I was not able to install the jdk as a "package", but rather as a "distfile" according to instructions. I had to workaround the fact that the tzupdater tarball is now 1.3.45-20011n as show in:
http://lists.freebsd.org/pipermail/freebsd-ports-bugs/2011-December/224490.html

Thanks


----------



## achix (Jan 18, 2012)

memsize, running diablo on 9.0 is just suicidal, and means only looking for trouble. 
http://www.freebsdfoundation.org/downloads/java.shtml

[CMD="portmaster"]/usr/ports/java/openjdk6[/CMD] and off you go!


----------



## SirDice (Jan 18, 2012)

Note that you require java/diablo-jdk16 to be able to build java/openjdk6.


----------



## bigearsbilly (Jan 18, 2012)

I had another post and I followed achix advice. I just did a make install in java/openjdk6. It went cleanly with no manual intervention, though I have been struggling lately and still have: /usr/ports/distfiles/tzupdater-1_3_45-2011n.zip and a few others, even though I did a *make distclean*. So I don't know if they helped on that score.

(I spent yesterday messing about with various java ports etc.)

Probably a good idea to update your ports tree first.
[CMD=]port fetch update[/CMD]
before you even think of starting.


----------



## achix (Jan 18, 2012)

SirDice said:
			
		

> Note that you require java/diablo-jdk16 to be able to build java/openjdk6.
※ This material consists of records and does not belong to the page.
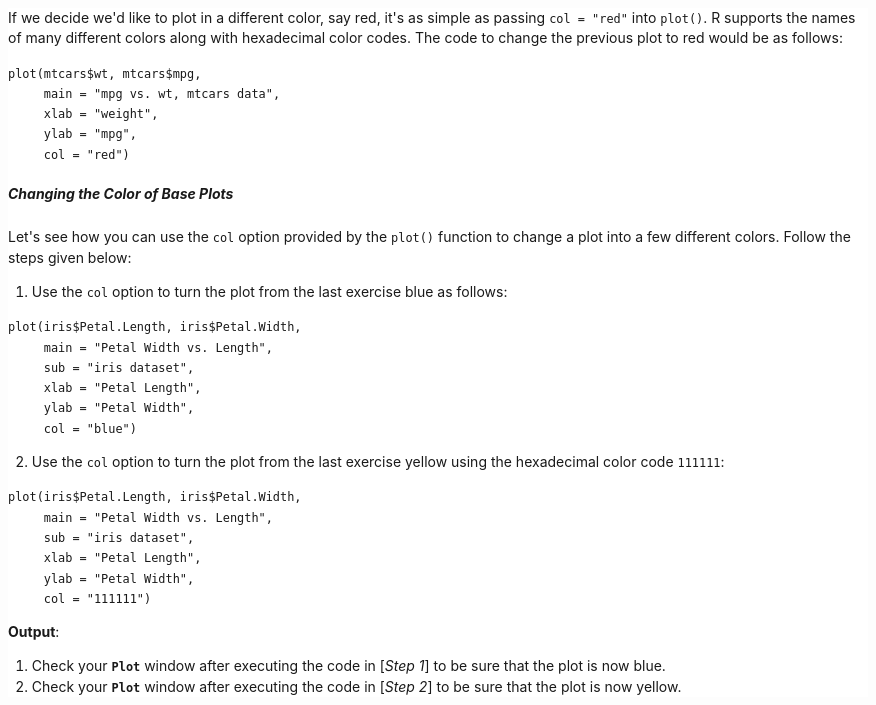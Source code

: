 
If we decide we\'d like to plot in a different color, say red, it\'s as
simple as passing `col = "red"` into `plot()`. R
supports the names of many different colors along with hexadecimal color
codes. The code to change the previous plot to red would be as follows:

``` 
plot(mtcars$wt, mtcars$mpg,
     main = "mpg vs. wt, mtcars data",
     xlab = "weight",
     ylab = "mpg",
     col = "red")
```



##### Changing the Color of Base Plots



Let\'s see how you can use the `col` option provided by the
`plot()` function to change a plot into a few different colors. Follow the steps given below:


1.  Use the `col` option to turn the plot from the last
    exercise blue as follows:


``` 
plot(iris$Petal.Length, iris$Petal.Width,
     main = "Petal Width vs. Length",
     sub = "iris dataset",
     xlab = "Petal Length",
     ylab = "Petal Width",
     col = "blue")
```



2.  Use the `col` option to turn the plot from the last
    exercise yellow using the hexadecimal color code `111111`:


``` 
plot(iris$Petal.Length, iris$Petal.Width,
     main = "Petal Width vs. Length",
     sub = "iris dataset",
     xlab = "Petal Length",
     ylab = "Petal Width",
     col = "111111")
```


**Output**:


1.  Check your **`Plot`** window after executing the code in [*Step
    1*] to be sure that the plot is now blue.
2.  Check your **`Plot`** window after executing the code in [*Step
    2*] to be sure that the plot is now yellow.


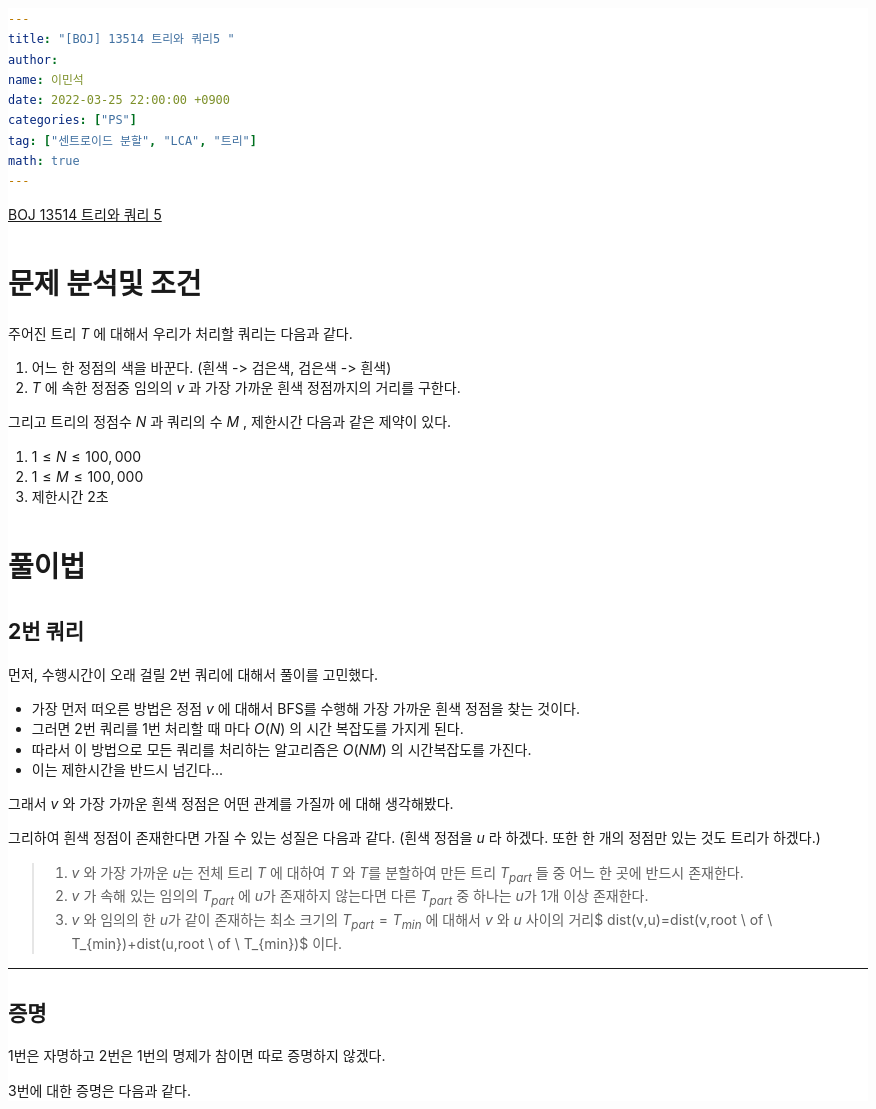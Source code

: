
 ```yaml
---
title: "[BOJ] 13514 트리와 쿼리5 "
author:
name: 이민석
date: 2022-03-25 22:00:00 +0900
categories: ["PS"]
tag: ["센트로이드 분할", "LCA", "트리"]
math: true
---
```


[BOJ 13514  트리와 쿼리 5](https://www.acmicpc.net/problem/13514)

# 문제 분석및 조건  
주어진 트리 $T$ 에 대해서 우리가 처리할 쿼리는 다음과 같다.
1. 어느 한 정점의 색을 바꾼다. (흰색 -> 검은색, 검은색 -> 흰색)
2. $T$ 에 속한 정점중 임의의 $v$ 과 가장 가까운 흰색 정점까지의 거리를 구한다.

그리고 트리의 정점수 $N$ 과 쿼리의 수 $M$ , 제한시간 다음과 같은 제약이 있다.

1. $1 \le N \le 100,000$
2. $1 \le M \le 100,000$
3. 제한시간 2초

# 풀이법

## 2번 쿼리
먼저, 수행시간이 오래 걸릴 2번 쿼리에 대해서 풀이를 고민했다. 
- 가장 먼저 떠오른 방법은 정점 $v$ 에 대해서 BFS를 수행해 가장 가까운 흰색 정점을 찾는 것이다.
- 그러면 2번 쿼리를 1번 처리할 때 마다 $O(N)$ 의 시간 복잡도를 가지게 된다.
- 따라서 이 방법으로 모든 쿼리를 처리하는 알고리즘은 $O(NM)$ 의 시간복잡도를 가진다.
- 이는 제한시간을 반드시 넘긴다...

그래서 $v$ 와 가장 가까운 흰색 정점은 어떤 관계를 가질까 에 대해 생각해봤다.

그리하여 흰색 정점이 존재한다면 가질 수 있는 성질은 다음과 같다. (흰색 정점을 $u$ 라 하겠다. 또한 한 개의 정점만 있는 것도 트리가 하겠다.)

>1. $v$ 와 가장 가까운 $u$는  전체 트리 $T$ 에 대하여 $T$ 와 $T$를 분할하여 만든 트리 $T_{part}$ 들 중 어느 한 곳에 반드시 존재한다.  
>2. $v$ 가 속해 있는 임의의 $T_{part}$ 에 $u$가 존재하지 않는다면 다른 $T_{part}$ 중 하나는 $u$가 1개 이상 존재한다. 
>3. $v$ 와 임의의 한 $u$가 같이 존재하는 최소 크기의 $T_{part} = T_{min}$ 에 대해서 $v$ 와 $u$ 사이의 거리$ dist(v,u)=dist(v,root \ of \  T_{min})+dist(u,root \ of \  T_{min})$ 이다.



---

## 증명

1번은 자명하고 2번은 1번의 명제가 참이면 따로 증명하지 않겠다.

3번에 대한 증명은 다음과 같다.
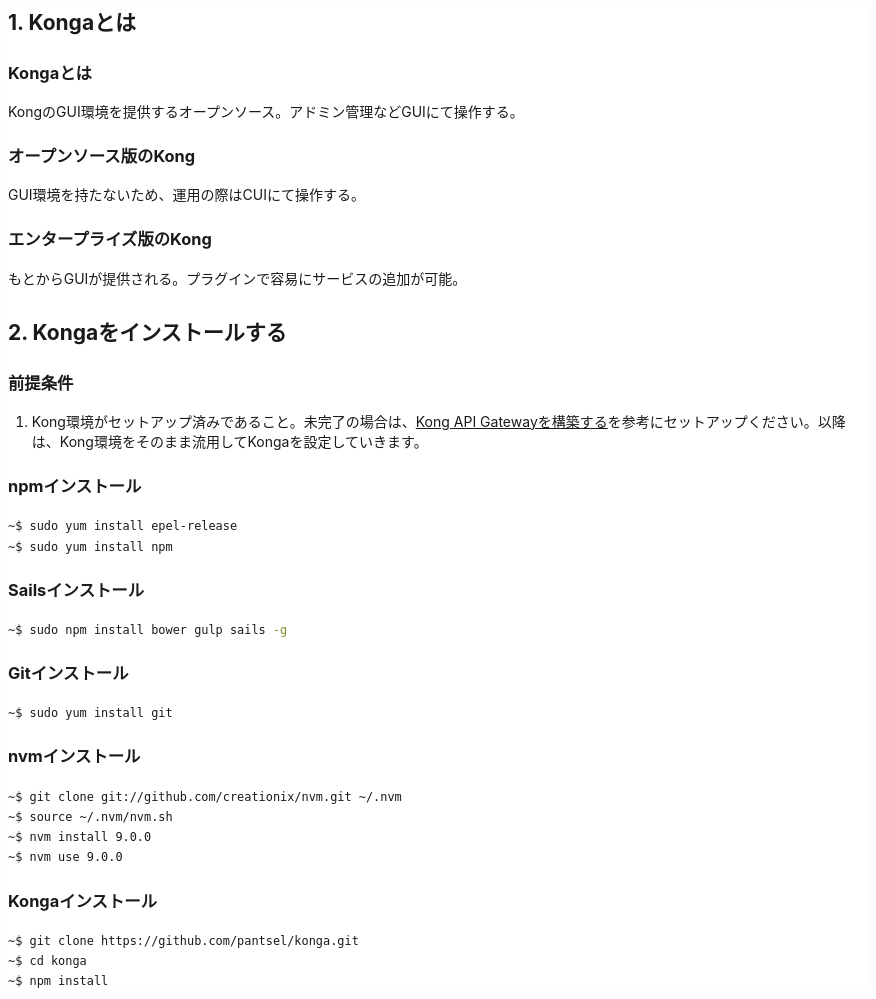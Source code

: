 ## 1. Kongaとは

### Kongaとは

KongのGUI環境を提供するオープンソース。アドミン管理などGUIにて操作する。

### オープンソース版のKong

GUI環境を持たないため、運用の際はCUIにて操作する。

### エンタープライズ版のKong

もとからGUIが提供される。プラグインで容易にサービスの追加が可能。

## 2. Kongaをインストールする

### 前提条件

1. Kong環境がセットアップ済みであること。未完了の場合は、[Kong API Gatewayを構築する](https://qiita.com/nsuhara/items/ad1d8fa1faad7940b5c1)を参考にセットアップください。以降は、Kong環境をそのまま流用してKongaを設定していきます。

### npmインストール

```command.sh
~$ sudo yum install epel-release
~$ sudo yum install npm
```

### Sailsインストール

```command.sh
~$ sudo npm install bower gulp sails -g
```

### Gitインストール

```command.sh
~$ sudo yum install git
```

### nvmインストール

```command.sh
~$ git clone git://github.com/creationix/nvm.git ~/.nvm
~$ source ~/.nvm/nvm.sh
~$ nvm install 9.0.0
~$ nvm use 9.0.0
```

### Kongaインストール

```command.sh
~$ git clone https://github.com/pantsel/konga.git
~$ cd konga
~$ npm install
```
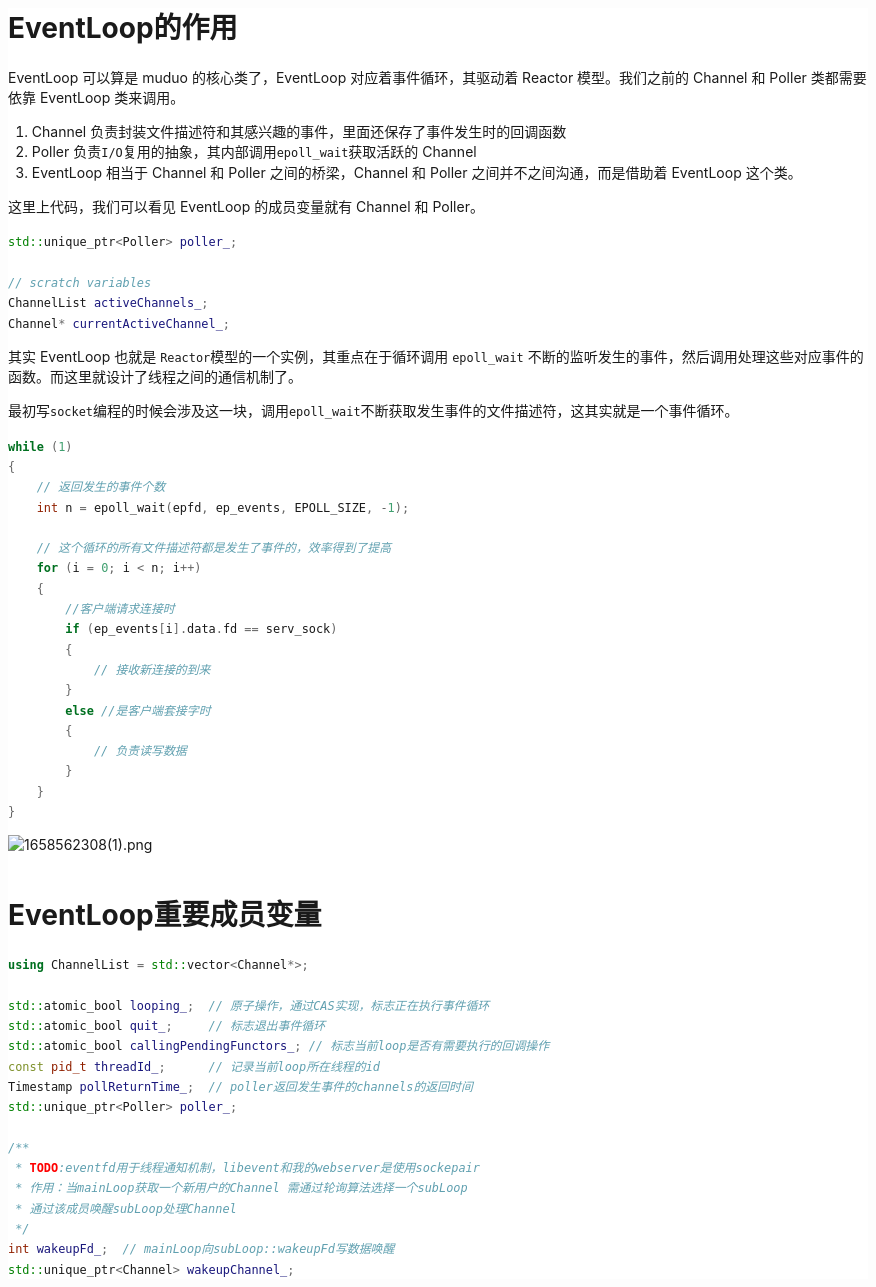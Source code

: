 # EventLoop的作用

EventLoop 可以算是 muduo 的核心类了，EventLoop 对应着事件循环，其驱动着 Reactor 模型。我们之前的 Channel 和 Poller 类都需要依靠 EventLoop 类来调用。

1. Channel 负责封装文件描述符和其感兴趣的事件，里面还保存了事件发生时的回调函数
2. Poller 负责`I/O`复用的抽象，其内部调用`epoll_wait`获取活跃的 Channel
3. EventLoop 相当于 Channel 和 Poller 之间的桥梁，Channel 和 Poller 之间并不之间沟通，而是借助着 EventLoop 这个类。

这里上代码，我们可以看见 EventLoop 的成员变量就有 Channel 和 Poller。
```cpp
std::unique_ptr<Poller> poller_;

// scratch variables
ChannelList activeChannels_;
Channel* currentActiveChannel_;
```
其实 EventLoop 也就是 `Reactor`模型的一个实例，其重点在于循环调用 `epoll_wait` 不断的监听发生的事件，然后调用处理这些对应事件的函数。而这里就设计了线程之间的通信机制了。

最初写`socket`编程的时候会涉及这一块，调用`epoll_wait`不断获取发生事件的文件描述符，这其实就是一个事件循环。

```cpp
while (1)
{
    // 返回发生的事件个数
    int n = epoll_wait(epfd, ep_events, EPOLL_SIZE, -1); 

    // 这个循环的所有文件描述符都是发生了事件的，效率得到了提高
    for (i = 0; i < n; i++)
    {
        //客户端请求连接时
        if (ep_events[i].data.fd == serv_sock) 
        {
        	// 接收新连接的到来
        }
        else //是客户端套接字时
        {
        	// 负责读写数据
        }
    }
}
```
![1658562308(1).png](https://cdn.nlark.com/yuque/0/2022/png/26752078/1658562320187-94c31c1a-7db8-42df-8e6b-d88017cbaf22.png#averageHue=%238c8570&clientId=uccff35e1-0c4e-4&crop=0&crop=0&crop=1&crop=1&from=paste&height=406&id=D2uSF&margin=%5Bobject%20Object%5D&name=1658562308%281%29.png&originHeight=508&originWidth=1470&originalType=binary&ratio=1&rotation=0&showTitle=false&size=60150&status=done&style=none&taskId=ua0fb4b95-8c4b-4273-8aaf-0be34294dff&title=&width=1176)
# EventLoop重要成员变量
```cpp
using ChannelList = std::vector<Channel*>;

std::atomic_bool looping_;  // 原子操作，通过CAS实现，标志正在执行事件循环
std::atomic_bool quit_;     // 标志退出事件循环
std::atomic_bool callingPendingFunctors_; // 标志当前loop是否有需要执行的回调操作
const pid_t threadId_;      // 记录当前loop所在线程的id
Timestamp pollReturnTime_;  // poller返回发生事件的channels的返回时间
std::unique_ptr<Poller> poller_;

/**
 * TODO:eventfd用于线程通知机制，libevent和我的webserver是使用sockepair
 * 作用：当mainLoop获取一个新用户的Channel 需通过轮询算法选择一个subLoop 
 * 通过该成员唤醒subLoop处理Channel
 */
int wakeupFd_;  // mainLoop向subLoop::wakeupFd写数据唤醒
std::unique_ptr<Channel> wakeupChannel_;

```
Any of the : (an older) openjdk6, jdk1.6.0, diablo-jdk1.6.0 can bootstrap (a newer) openjdk6.


----------



## numpad5 (Jan 18, 2012)

On FreeBSD 8.2 I use oracle linux jre/jdk for nonweb apps (like Art Of Illusion for example), you just need linux compat with linprocfs and linsysfs if I remember correctly the way I installed it, download the linux jre/jdk you want from oracle and run the .bin file so that it extracts after chmod +x, for some reason the sunjdk installer in ports wasn't extracting rt.jar at the time, because of a license disclaimer check Y/N choice or something in the installer, but just downloading and running makes it work most of the time.  I haven't tried this with any web java apps but I imagine it should work with linux firefox too (I'm running firefox 8 still and might check on my 8.2 system later)


----------



## halplus (Jan 19, 2012)

Deploying java in Freebsd FreeBSD has always been a nightmare. All of my computers have it installed and I always need to refresh the steps, agree to the license and manually download source packages here and there. I think that is taking away users from the FreeBSD world alone. I think would be great if in the future this process is made easier maybe jumping into classpath/apache harmony [seems to be dead as http://harmony.apache.org/  ] or something like that.


----------



## achix (Jan 19, 2012)

halplus said:
			
		

> Deploying java in Freebsd has always being a nightmare. All of my computers have it installed and I always need to refresh the steps agree to the license and manually download source packages here and there. I think that is taking away users from the FreeBSD world alone.



It's been years since this is no longer the case.


----------



## halplus (Jan 20, 2012)

> It's been years since this is no longer the case.



Not for me. Like 15 days ago I deployed a brand new 8.2 and even had to Google for some dependencies that I found in some russian server untrusted by me (hope the build scripts checked at least some hash) and deploy also the source packages in some folder in the ports system. Then I was able to have diablo jdk working after building all of that. A nigthmare to have just a tomcat up and running. I could not find any prebuilt source packages. I remember the documentaiton to install prebuilt binaries pointed to a missing link somewhere at freebsdfoundation or something.


----------



## fonz (Jan 21, 2012)

achix said:
			
		

> It's been years since this is no longer the case.


It was still the case with 8.2-RELEASE and that hasn't been around for years.

Fonz


----------



## achix (Jan 30, 2012)

fonz said:
			
		

> It was still the case with 8.2-RELEASE and that hasn't been around for years.
> 
> Fonz



Anyone ever bothered to notice that there is a *precompiled* openjdk binary for 8 here: ftp://ftp.freebsd.org/pub/FreeBSD/ports/amd64/packages-8-stable/java/openjdk6-b24_3.tbz

the respective 8.2-RELEASE is here : ftp://ftp.freebsd.org/pub/FreeBSD/ports/amd64/packages-8.2-release/java/openjdk6-b20_7.tbz

So there is NO bootstrap dependency. One can use a precompiled openjdk to build a newer one.


----------



## achix (Jan 30, 2012)

halplus said:
			
		

> Not for me. Like 15 days ago I deployed a brand new 8.2 and even had to Google for some dependencies that I found in some russian server untrusted by me (hope the build scripts checked at least some hash) and deploy also the source packages in some folder in the ports system. Then I was able to have diablo jdk working after building all of that. A nigthmare to have just a tomcat up and running. I could not find any prebuilt source packages. I remember the documentaiton to install prebuilt binaries pointed to a missing link somewhere at freebsdfoundation or something.



God created all humans, and therefore Russians and their servers. There is nothing special to fear about Russians servers, unless you consider nginx is evil. Nevertheless even this is not needed as per above.


----------